EXERCISE: Within the listing below, how many lines hold the string "Untitled"? Only the number is wanted.

**** STORED DATA ****

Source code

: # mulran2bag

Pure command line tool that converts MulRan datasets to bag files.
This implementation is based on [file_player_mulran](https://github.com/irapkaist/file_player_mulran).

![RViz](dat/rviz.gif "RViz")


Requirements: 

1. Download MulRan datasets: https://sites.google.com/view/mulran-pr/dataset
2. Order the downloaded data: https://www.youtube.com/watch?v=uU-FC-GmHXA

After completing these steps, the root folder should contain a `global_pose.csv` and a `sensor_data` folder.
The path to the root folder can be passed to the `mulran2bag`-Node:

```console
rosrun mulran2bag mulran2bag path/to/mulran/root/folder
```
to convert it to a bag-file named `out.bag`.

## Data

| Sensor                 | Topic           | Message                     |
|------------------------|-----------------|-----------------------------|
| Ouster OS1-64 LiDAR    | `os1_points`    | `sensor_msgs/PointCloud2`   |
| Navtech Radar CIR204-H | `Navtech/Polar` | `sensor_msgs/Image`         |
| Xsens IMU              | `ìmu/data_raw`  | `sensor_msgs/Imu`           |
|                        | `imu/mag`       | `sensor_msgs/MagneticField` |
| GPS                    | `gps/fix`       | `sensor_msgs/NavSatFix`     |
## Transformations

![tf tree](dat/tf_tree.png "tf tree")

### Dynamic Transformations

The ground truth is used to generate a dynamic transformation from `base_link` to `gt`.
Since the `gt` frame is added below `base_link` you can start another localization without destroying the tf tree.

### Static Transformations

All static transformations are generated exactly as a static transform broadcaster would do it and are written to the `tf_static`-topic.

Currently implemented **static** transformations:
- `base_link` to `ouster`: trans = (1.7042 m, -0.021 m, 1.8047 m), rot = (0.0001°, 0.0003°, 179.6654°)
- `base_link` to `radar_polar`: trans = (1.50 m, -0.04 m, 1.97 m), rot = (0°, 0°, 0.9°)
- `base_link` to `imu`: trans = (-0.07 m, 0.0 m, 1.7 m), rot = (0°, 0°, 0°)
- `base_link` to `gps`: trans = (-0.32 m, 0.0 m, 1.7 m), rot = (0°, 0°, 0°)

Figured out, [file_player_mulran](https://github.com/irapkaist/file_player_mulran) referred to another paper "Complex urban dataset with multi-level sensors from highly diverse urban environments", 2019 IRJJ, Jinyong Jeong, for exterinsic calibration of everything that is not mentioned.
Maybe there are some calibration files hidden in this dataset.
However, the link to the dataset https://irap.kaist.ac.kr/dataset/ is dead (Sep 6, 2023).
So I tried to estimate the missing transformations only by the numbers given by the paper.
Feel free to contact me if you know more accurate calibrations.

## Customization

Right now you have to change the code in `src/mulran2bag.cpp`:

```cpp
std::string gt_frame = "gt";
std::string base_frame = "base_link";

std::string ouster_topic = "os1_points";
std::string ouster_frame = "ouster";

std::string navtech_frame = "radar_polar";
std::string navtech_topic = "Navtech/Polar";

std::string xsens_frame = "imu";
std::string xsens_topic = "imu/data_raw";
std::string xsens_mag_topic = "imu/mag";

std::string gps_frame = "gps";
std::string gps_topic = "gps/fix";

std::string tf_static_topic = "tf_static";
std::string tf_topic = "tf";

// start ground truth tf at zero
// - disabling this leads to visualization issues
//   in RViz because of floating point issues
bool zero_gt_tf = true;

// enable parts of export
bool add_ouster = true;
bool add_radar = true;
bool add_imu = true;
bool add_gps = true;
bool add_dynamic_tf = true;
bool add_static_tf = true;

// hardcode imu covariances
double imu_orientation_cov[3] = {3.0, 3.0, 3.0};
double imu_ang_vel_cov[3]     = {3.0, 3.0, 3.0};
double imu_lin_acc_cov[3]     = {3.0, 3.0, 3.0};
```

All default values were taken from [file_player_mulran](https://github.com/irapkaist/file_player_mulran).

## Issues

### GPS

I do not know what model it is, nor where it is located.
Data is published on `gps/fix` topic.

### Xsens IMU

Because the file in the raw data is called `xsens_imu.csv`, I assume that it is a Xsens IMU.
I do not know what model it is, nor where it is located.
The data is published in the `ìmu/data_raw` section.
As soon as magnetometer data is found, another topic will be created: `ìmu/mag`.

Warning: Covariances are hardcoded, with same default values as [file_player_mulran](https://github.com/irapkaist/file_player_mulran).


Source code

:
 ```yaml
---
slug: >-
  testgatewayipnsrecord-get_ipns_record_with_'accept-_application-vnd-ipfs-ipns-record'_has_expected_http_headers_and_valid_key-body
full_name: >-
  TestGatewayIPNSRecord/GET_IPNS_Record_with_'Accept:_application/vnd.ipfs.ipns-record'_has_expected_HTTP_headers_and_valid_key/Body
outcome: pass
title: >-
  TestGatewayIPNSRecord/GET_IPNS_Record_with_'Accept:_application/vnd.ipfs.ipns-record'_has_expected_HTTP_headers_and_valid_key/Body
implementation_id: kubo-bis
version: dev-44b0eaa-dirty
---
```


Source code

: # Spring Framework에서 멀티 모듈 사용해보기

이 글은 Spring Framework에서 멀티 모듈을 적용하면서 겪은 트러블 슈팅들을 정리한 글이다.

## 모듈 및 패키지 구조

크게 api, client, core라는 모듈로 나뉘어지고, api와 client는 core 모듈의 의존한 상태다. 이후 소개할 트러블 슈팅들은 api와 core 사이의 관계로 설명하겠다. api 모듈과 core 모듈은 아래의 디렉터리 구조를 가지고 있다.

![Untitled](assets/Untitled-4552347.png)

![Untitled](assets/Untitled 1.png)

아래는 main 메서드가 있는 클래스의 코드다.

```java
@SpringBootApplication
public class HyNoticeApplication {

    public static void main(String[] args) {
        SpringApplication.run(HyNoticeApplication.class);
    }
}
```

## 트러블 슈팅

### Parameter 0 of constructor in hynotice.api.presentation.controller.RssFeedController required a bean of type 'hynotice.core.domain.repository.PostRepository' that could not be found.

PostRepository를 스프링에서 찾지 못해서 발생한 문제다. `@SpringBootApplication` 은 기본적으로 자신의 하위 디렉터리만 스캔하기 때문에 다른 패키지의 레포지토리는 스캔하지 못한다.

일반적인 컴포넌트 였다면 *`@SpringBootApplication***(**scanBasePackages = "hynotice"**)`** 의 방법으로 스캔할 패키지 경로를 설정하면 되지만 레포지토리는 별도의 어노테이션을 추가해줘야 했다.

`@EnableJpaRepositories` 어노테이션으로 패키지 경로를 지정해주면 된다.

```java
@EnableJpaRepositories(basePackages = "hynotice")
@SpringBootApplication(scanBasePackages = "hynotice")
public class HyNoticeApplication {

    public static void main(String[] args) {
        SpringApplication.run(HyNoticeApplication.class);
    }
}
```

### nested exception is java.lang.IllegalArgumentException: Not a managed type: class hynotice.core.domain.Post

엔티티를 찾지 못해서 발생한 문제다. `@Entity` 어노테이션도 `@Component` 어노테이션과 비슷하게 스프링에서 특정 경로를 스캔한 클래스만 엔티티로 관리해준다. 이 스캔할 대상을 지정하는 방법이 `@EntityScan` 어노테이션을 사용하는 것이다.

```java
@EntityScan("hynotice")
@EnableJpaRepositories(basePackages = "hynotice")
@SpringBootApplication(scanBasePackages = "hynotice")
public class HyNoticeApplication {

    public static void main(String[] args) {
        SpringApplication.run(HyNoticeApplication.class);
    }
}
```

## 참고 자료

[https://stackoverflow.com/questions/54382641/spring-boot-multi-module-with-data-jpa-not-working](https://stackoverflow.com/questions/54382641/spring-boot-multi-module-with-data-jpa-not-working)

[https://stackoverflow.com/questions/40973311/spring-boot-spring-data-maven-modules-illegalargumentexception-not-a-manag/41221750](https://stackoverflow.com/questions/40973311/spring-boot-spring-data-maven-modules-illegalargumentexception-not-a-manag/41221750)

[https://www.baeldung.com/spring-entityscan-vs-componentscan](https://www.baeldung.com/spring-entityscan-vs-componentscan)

****

WRITTEN SOLUTION: 2